The killing of the Iraqi Christian alcohol merchant sowed fresh fear in a community afraid of increasing religious intolerance in mainly Shi'ite Muslim southern Iraq.

His widow Jihan cried hysterically outside the Chaldean Church in the affluent Manawi Pasha neighborhood after Christmas Mass, held in the morning because the lack of security prevented holding a midnight service.

"We buried Bashir and our priests are celebrating while we are being slaughtered," said 40-year-old Jihan. "Where is the peace they preach?"

Bashir, 48, was the latest liquor store trader fatally shot in the country's second-largest city since the fall of Saddam Hussein's government in April. Residents say the killer escaped as passers-by looked on, in a city still plagued by crime and mob rule despite the British military presence.

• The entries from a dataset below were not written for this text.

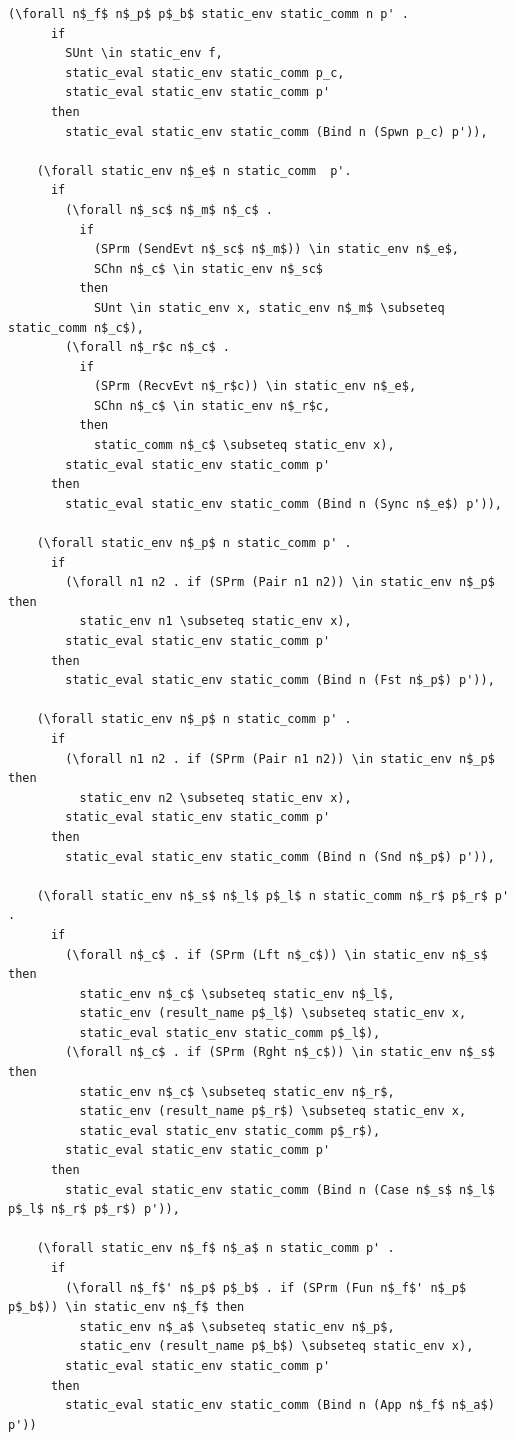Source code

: \documentclass[10pt]{article}
\begin{document}
\begin{lstlisting}[language=logic, mathescape]
    (\forall n$_f$ n$_p$ p$_b$ static_env static_comm n p' .
      if
        SUnt \in static_env f, 
        static_eval static_env static_comm p_c, 
        static_eval static_env static_comm p'
      then
        static_eval static_env static_comm (Bind n (Spwn p_c) p')),

    (\forall static_env n$_e$ n static_comm  p'.
      if
        (\forall n$_sc$ n$_m$ n$_c$ . 
          if
            (SPrm (SendEvt n$_sc$ n$_m$)) \in static_env n$_e$, 
            SChn n$_c$ \in static_env n$_sc$ 
          then
            SUnt \in static_env x, static_env n$_m$ \subseteq static_comm n$_c$),
        (\forall n$_r$c n$_c$ . 
          if
            (SPrm (RecvEvt n$_r$c)) \in static_env n$_e$,
            SChn n$_c$ \in static_env n$_r$c, 
          then
            static_comm n$_c$ \subseteq static_env x),
        static_eval static_env static_comm p'
      then
        static_eval static_env static_comm (Bind n (Sync n$_e$) p')),

    (\forall static_env n$_p$ n static_comm p' . 
      if
        (\forall n1 n2 . if (SPrm (Pair n1 n2)) \in static_env n$_p$ then
          static_env n1 \subseteq static_env x),
        static_eval static_env static_comm p'
      then
        static_eval static_env static_comm (Bind n (Fst n$_p$) p')),

    (\forall static_env n$_p$ n static_comm p' . 
      if
        (\forall n1 n2 . if (SPrm (Pair n1 n2)) \in static_env n$_p$ then
          static_env n2 \subseteq static_env x),
        static_eval static_env static_comm p'
      then
        static_eval static_env static_comm (Bind n (Snd n$_p$) p')),

    (\forall static_env n$_s$ n$_l$ p$_l$ n static_comm n$_r$ p$_r$ p' . 
      if
        (\forall n$_c$ . if (SPrm (Lft n$_c$)) \in static_env n$_s$ then 
          static_env n$_c$ \subseteq static_env n$_l$,
          static_env (result_name p$_l$) \subseteq static_env x,
          static_eval static_env static_comm p$_l$),
        (\forall n$_c$ . if (SPrm (Rght n$_c$)) \in static_env n$_s$ then 
          static_env n$_c$ \subseteq static_env n$_r$, 
          static_env (result_name p$_r$) \subseteq static_env x, 
          static_eval static_env static_comm p$_r$),
        static_eval static_env static_comm p'
      then
        static_eval static_env static_comm (Bind n (Case n$_s$ n$_l$ p$_l$ n$_r$ p$_r$) p')),

    (\forall static_env n$_f$ n$_a$ n static_comm p' . 
      if
        (\forall n$_f$' n$_p$ p$_b$ . if (SPrm (Fun n$_f$' n$_p$ p$_b$)) \in static_env n$_f$ then 
          static_env n$_a$ \subseteq static_env n$_p$, 
          static_env (result_name p$_b$) \subseteq static_env x),
        static_eval static_env static_comm p'
      then
        static_eval static_env static_comm (Bind n (App n$_f$ n$_a$) p'))
  \end{lstlisting}
\end{document}
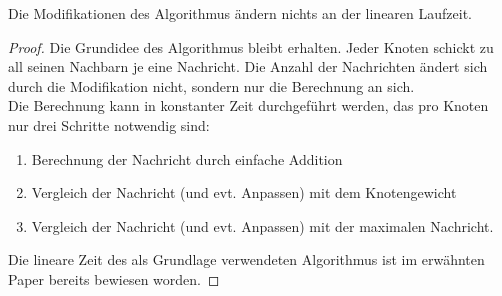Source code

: 	\begin{theorem}\label{thm_laufzeit_modifikation}
		Die Modifikationen des Algorithmus ändern nichts an der linearen Laufzeit.
	\end{theorem}
	\begin{proof}
		Die Grundidee des Algorithmus bleibt erhalten. Jeder Knoten schickt zu all seinen Nachbarn je eine Nachricht. Die Anzahl der Nachrichten ändert sich durch die Modifikation nicht, sondern nur die Berechnung an sich.\\Die Berechnung kann in konstanter Zeit durchgeführt werden, das pro Knoten nur drei Schritte notwendig sind:
		\begin{enumerate}
			\item Berechnung der Nachricht durch einfache Addition
			\item Vergleich der Nachricht (und evt. Anpassen) mit dem Knotengewicht
			\item Vergleich der Nachricht (und evt. Anpassen) mit der maximalen Nachricht.
		\end{enumerate}
		Die lineare Zeit des als Grundlage verwendeten Algorithmus ist im erwähnten Paper bereits bewiesen worden.
	\end{proof}



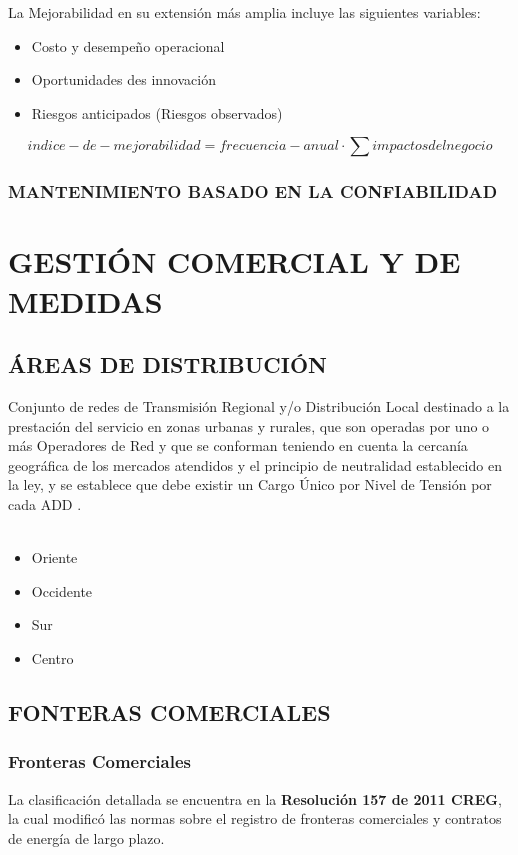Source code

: \documentclass[a5paper]{book}%
\begin{document}
La Mejorabilidad en su extensión más amplia incluye las siguientes variables:

\begin{itemize}
\item Costo y desempeño operacional
\item Oportunidades des innovación
\item Riesgos anticipados (Riesgos observados)
\end{itemize}

\[ indice-de-mejorabilidad = frecuencia-anual \cdot \sum impactos del negocio\]


\section{MANTENIMIENTO BASADO EN LA CONFIABILIDAD}


\part{GESTIÓN COMERCIAL Y DE MEDIDAS}

\chapter{ÁREAS DE DISTRIBUCIÓN}
Conjunto de redes de Transmisión Regional y/o Distribución Local
destinado a la prestación del servicio en zonas urbanas y rurales, que
son operadas por uno o más Operadores de Red y que se conforman
teniendo en cuenta la cercanía geográfica de los mercados atendidos y
el principio de neutralidad establecido en la ley, y se establece que
debe existir un Cargo Único por Nivel de Tensión por cada ADD \cite{CREG1332013}.\\\\
\begin{itemize}
\item Oriente
\item  Occidente
\item  Sur 
\item  Centro
\end{itemize}


\chapter{FONTERAS COMERCIALES}  

\section{Fronteras Comerciales}
La clasificación detallada se encuentra en la \textbf{Resolución 157 de 2011 CREG}, la cual modificó las normas sobre el registro de fronteras comerciales y contratos de energía de largo plazo.
\end{document}
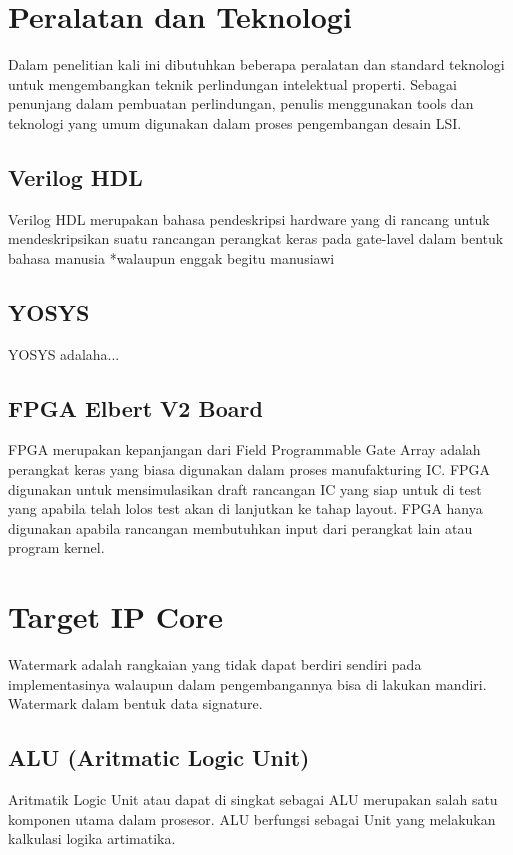 \section{Peralatan dan Teknologi}
Dalam penelitian kali ini dibutuhkan beberapa peralatan dan standard teknologi untuk mengembangkan teknik perlindungan intelektual properti. Sebagai penunjang dalam pembuatan perlindungan, penulis menggunakan tools dan teknologi yang umum digunakan dalam proses pengembangan desain LSI.

\subsection{Verilog HDL}
Verilog HDL merupakan bahasa pendeskripsi hardware yang di rancang untuk mendeskripsikan suatu rancangan perangkat keras pada gate-lavel dalam bentuk bahasa manusia *walaupun enggak begitu manusiawi

\subsection{YOSYS}
YOSYS adalaha...

\subsection{FPGA Elbert V2 Board}
FPGA merupakan kepanjangan dari Field Programmable Gate Array adalah perangkat keras yang biasa digunakan dalam proses manufakturing IC. FPGA digunakan untuk mensimulasikan draft rancangan IC yang siap untuk di test yang apabila telah lolos test akan di lanjutkan ke tahap layout. FPGA hanya digunakan apabila rancangan membutuhkan input dari perangkat lain atau program kernel.

\section{Target IP Core}
Watermark adalah rangkaian yang tidak dapat berdiri sendiri pada implementasinya walaupun dalam pengembangannya bisa di lakukan mandiri. Watermark dalam bentuk data signature.

\subsection{ALU (Aritmatic Logic Unit)}
Aritmatik Logic Unit atau dapat di singkat sebagai ALU merupakan salah satu komponen utama dalam prosesor. ALU berfungsi sebagai Unit yang melakukan kalkulasi logika artimatika.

Since the war that toppled Saddam, armed groups have looted and set ablaze several liquor stores in the once freewheeling city, where Shi'ite religious parties now wield power and seek to impose strict moral regulations, similar to Iran's.

More than 400 liquor stores run by Christians, the only community allowed to sell alcohol under the former Baathist government, were forced to close in the immediate aftermath of the U.S.-led occupation of Iraq.

Basra was once a cosmopolitan trading center and playground for rich Kuwaitis and Saudis who flocked to its casinos and nightclubs in the midst of an austere region where alcohol was banned.

CHRISTIANS AFRAID

"Alcohol selling has changed from Christians to Muslims. Now it's Muslims who sell after taking the trade from us," said an embittered Joseph Hanna, a Christian property developer and hotel owner who blames militant Shi'ite groups for the killings.

"We fear for our lives and our interests from the extremist Shi'ites who are targeting us as Christians," said Misak Victor, another liquor merchant.

Iraqi Christians are terrified of armed Shi'ite groups, which have names like God's Vengeance, God's Party and the Islamic Bases Organization.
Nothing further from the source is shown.